NEUROSCIENCE UNDERGRADUATE SOCIETY (NUS)
NUS is an entirely student-run club for current undergraduate UCLA students who are interested in Neuroscience. Although a majority of our members are Neuroscience majors and minors, students of any major may join. Events include faculty luncheons, neuroscience seminars, lab placement fairs, career and graduate school panels, socials, and many more.
NUS Facebook Page
Neuroscience 192B: Project Brainstorm - K-12 Outreach
Project Brainstorm is a class (NS 192B) offered to upper division Neuroscience students at UCLA. In this class, students prepare lessons on various Neuroscience topics, then travel to K-12 classrooms in the Los Angeles area to present their lessons and a series of hands-on activities demonstrating brain anatomy, organization, and function. NS 192B is offered Winter and Spring quarters to UCLA students.
For registration information, please contact email@example.com
Description from Schedule of Classes:
Seminar, one hour; fieldwork, three hours. Limited to juniors/seniors. Course to be supervised by faculty and teaching assistant advisers. Project Brainstorm is K-12 science education outreach program of Brain Research Institute (BRI) and Neuroscience Ph.D. and undergraduate programs that stimulates interest in science for children and young adults in grades K-12 by providing hands-on learning experiences that emphasize function and importance of brain. Students are expected to prepare age-appropriate lesson plans to be used in Project Brainstorm classroom visits. Students meet on regular basis with supervisors and provide periodic reports of their experience. May not be applied toward major requirements. May be repeated twice for credit. P/NP grading.
Interaxon is a student group that was founded in 2006 by a student (Shanna Fang) right after she took one of the first Project Brainstorm courses we taught. She found Project Brainstorm so useful that she decided to create an independent student group to get even more undergraduates involved in disseminating neuroscience to school aged children. The BRI has supported Interaxon both logistically (giving them access to our brains, models and other didactic material) as well as financially (giving them small pots of money to fund certain activities like a yearly science poster day that they host here at UCLA for kids from local schools). As an informal extension of Project Brainstorm, they have greatly expanded the outreach capabilities of the BRI, with school visits every week of the fall, winter and spring quarters (as opposed to the 3-4 school visits that Project Brainstorm has during the winter and spring quarters). You can find all the information on Interaxon (their calendar of activities, deadlines and instructions on how students can sign up to participate in their activities) on their web page. Julia Chornak is the current student president of Interaxon.

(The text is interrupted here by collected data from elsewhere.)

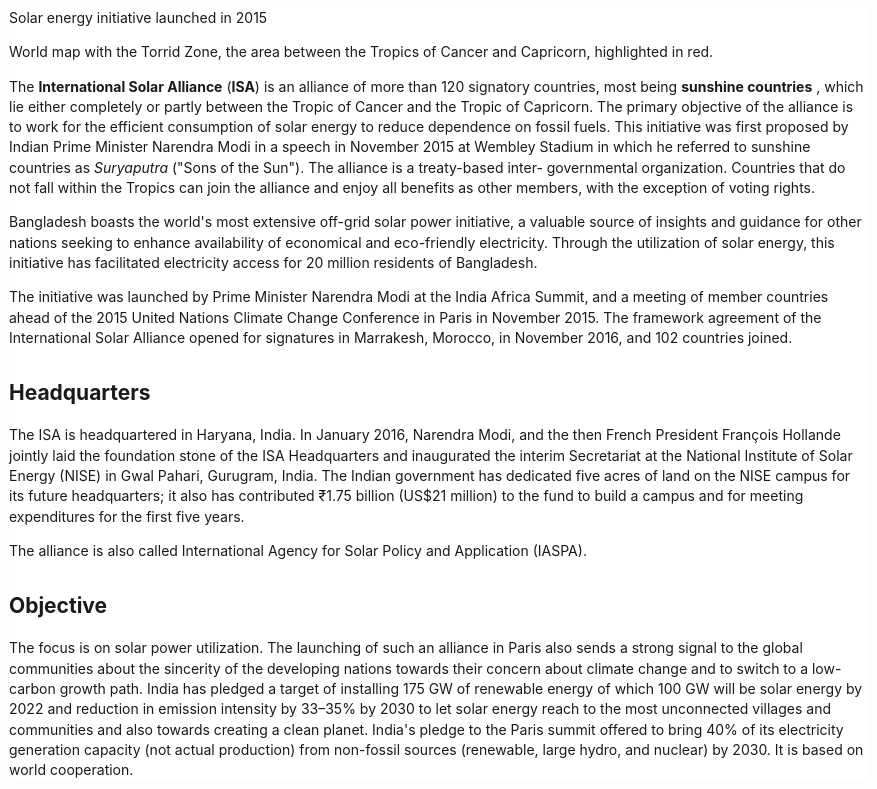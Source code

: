 Solar energy initiative launched in 2015

World map with the Torrid Zone, the area between the Tropics of Cancer and
Capricorn, highlighted in red.

The **International Solar Alliance** (**ISA**) is an alliance of more than 120
signatory countries, most being **sunshine countries** , which lie either
completely or partly between the Tropic of Cancer and the Tropic of Capricorn.
The primary objective of the alliance is to work for the efficient consumption
of solar energy to reduce dependence on fossil fuels. This initiative was
first proposed by Indian Prime Minister Narendra Modi in a speech in November
2015 at Wembley Stadium in which he referred to sunshine countries as
_Suryaputra_ ("Sons of the Sun"). The alliance is a treaty-based inter-
governmental organization. Countries that do not fall within the Tropics can
join the alliance and enjoy all benefits as other members, with the exception
of voting rights.

Bangladesh boasts the world's most extensive off-grid solar power initiative,
a valuable source of insights and guidance for other nations seeking to
enhance availability of economical and eco-friendly electricity. Through the
utilization of solar energy, this initiative has facilitated electricity
access for 20 million residents of Bangladesh.

The initiative was launched by Prime Minister Narendra Modi at the India
Africa Summit, and a meeting of member countries ahead of the 2015 United
Nations Climate Change Conference in Paris in November 2015. The framework
agreement of the International Solar Alliance opened for signatures in
Marrakesh, Morocco, in November 2016, and 102 countries joined.

## Headquarters

The ISA is headquartered in Haryana, India. In January 2016, Narendra Modi,
and the then French President François Hollande jointly laid the foundation
stone of the ISA Headquarters and inaugurated the interim Secretariat at the
National Institute of Solar Energy (NISE) in Gwal Pahari, Gurugram, India. The
Indian government has dedicated five acres of land on the NISE campus for its
future headquarters; it also has contributed ₹1.75 billion (US$21 million) to
the fund to build a campus and for meeting expenditures for the first five
years.

The alliance is also called International Agency for Solar Policy and
Application (IASPA).

## Objective

The focus is on solar power utilization. The launching of such an alliance in
Paris also sends a strong signal to the global communities about the sincerity
of the developing nations towards their concern about climate change and to
switch to a low-carbon growth path. India has pledged a target of installing
175 GW of renewable energy of which 100 GW will be solar energy by 2022 and
reduction in emission intensity by 33–35% by 2030 to let solar energy reach to
the most unconnected villages and communities and also towards creating a
clean planet. India's pledge to the Paris summit offered to bring 40% of its
electricity generation capacity (not actual production) from non-fossil
sources (renewable, large hydro, and nuclear) by 2030. It is based on world
cooperation.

HIGH SCHOOL DRUG EDUCATION OUTREACH
Neuroscience 192C: Drugs of Abuse - Conveying Concepts to High School Students
Drug Abuse and Society is a special class that trains UCLA senior neuroscience students to present accurate, knowledgeable, and age-appropriate lectures on specific legal and illegal drugs of abuse to high school students. The UCLA students and their instructors visit traditionally underserved high schools to provide both a scientific and policy based education with the aim of both inspiring teenagers who may be interested in a career in addiction and mental health research, and educating teens on the risks of drug use.
Description from Schedule of Classes:
Seminar, four hours (seven weeks); fieldwork, four hours (three weeks). Enforced requisites: courses M101A, C177. Limited to senior Neuroscience majors. Preparation of students to give accurate, knowledgeable, and age-appropriate lectures in area of drug abuse to students at local high schools. Designed as followup to course C177 where students learned didactic material on mechanisms of action and translational aspects of drugs of abuse. Students meet on regular basis with supervisors and provide periodic reports of their experience. May not be applied toward major requirements. May be repeated twice for credit. Letter grading.